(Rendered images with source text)
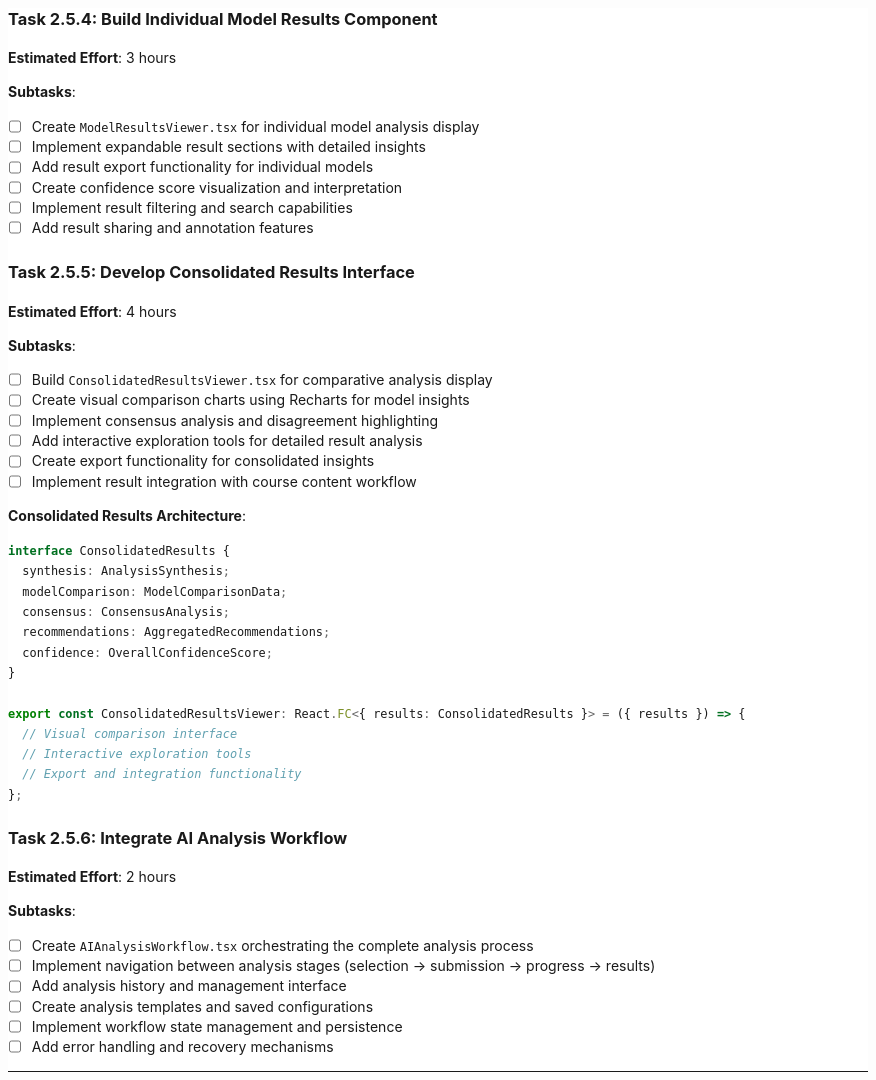 ### Task 2.5.4: Build Individual Model Results Component
**Estimated Effort**: 3 hours

**Subtasks**:
- [ ] Create `ModelResultsViewer.tsx` for individual model analysis display
- [ ] Implement expandable result sections with detailed insights
- [ ] Add result export functionality for individual models
- [ ] Create confidence score visualization and interpretation
- [ ] Implement result filtering and search capabilities
- [ ] Add result sharing and annotation features

### Task 2.5.5: Develop Consolidated Results Interface
**Estimated Effort**: 4 hours

**Subtasks**:
- [ ] Build `ConsolidatedResultsViewer.tsx` for comparative analysis display
- [ ] Create visual comparison charts using Recharts for model insights
- [ ] Implement consensus analysis and disagreement highlighting
- [ ] Add interactive exploration tools for detailed result analysis
- [ ] Create export functionality for consolidated insights
- [ ] Implement result integration with course content workflow

**Consolidated Results Architecture**:
```typescript
interface ConsolidatedResults {
  synthesis: AnalysisSynthesis;
  modelComparison: ModelComparisonData;
  consensus: ConsensusAnalysis;
  recommendations: AggregatedRecommendations;
  confidence: OverallConfidenceScore;
}

export const ConsolidatedResultsViewer: React.FC<{ results: ConsolidatedResults }> = ({ results }) => {
  // Visual comparison interface
  // Interactive exploration tools
  // Export and integration functionality
};
```

### Task 2.5.6: Integrate AI Analysis Workflow
**Estimated Effort**: 2 hours

**Subtasks**:
- [ ] Create `AIAnalysisWorkflow.tsx` orchestrating the complete analysis process
- [ ] Implement navigation between analysis stages (selection → submission → progress → results)
- [ ] Add analysis history and management interface
- [ ] Create analysis templates and saved configurations
- [ ] Implement workflow state management and persistence
- [ ] Add error handling and recovery mechanisms

---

* _WORK INSTRUCTION_:
In the transcription, every picture is to be excluded and the records above given again exactly.

* _SOLUTION_:
 ### Task 2.5.4: Build Individual Model Results Component
**Estimated Effort**: 3 hours

**Subtasks**:
- [ ] Create `ModelResultsViewer.tsx` for individual model analysis display
- [ ] Implement expandable result sections with detailed insights
- [ ] Add result export functionality for individual models
- [ ] Create confidence score visualization and interpretation
- [ ] Implement result filtering and search capabilities
- [ ] Add result sharing and annotation features

### Task 2.5.5: Develop Consolidated Results Interface
**Estimated Effort**: 4 hours

**Subtasks**:
- [ ] Build `ConsolidatedResultsViewer.tsx` for comparative analysis display
- [ ] Create visual comparison charts using Recharts for model insights
- [ ] Implement consensus analysis and disagreement highlighting
- [ ] Add interactive exploration tools for detailed result analysis
- [ ] Create export functionality for consolidated insights
- [ ] Implement result integration with course content workflow

**Consolidated Results Architecture**:
```typescript
interface ConsolidatedResults {
  synthesis: AnalysisSynthesis;
  modelComparison: ModelComparisonData;
  consensus: ConsensusAnalysis;
  recommendations: AggregatedRecommendations;
  confidence: OverallConfidenceScore;
}

export const ConsolidatedResultsViewer: React.FC<{ results: ConsolidatedResults }> = ({ results }) => {
  // Visual comparison interface
  // Interactive exploration tools
  // Export and integration functionality
};
```

### Task 2.5.6: Integrate AI Analysis Workflow
**Estimated Effort**: 2 hours

**Subtasks**:
- [ ] Create `AIAnalysisWorkflow.tsx` orchestrating the complete analysis process
- [ ] Implement navigation between analysis stages (selection → submission → progress → results)
- [ ] Add analysis history and management interface
- [ ] Create analysis templates and saved configurations
- [ ] Implement workflow state management and persistence
- [ ] Add error handling and recovery mechanisms

---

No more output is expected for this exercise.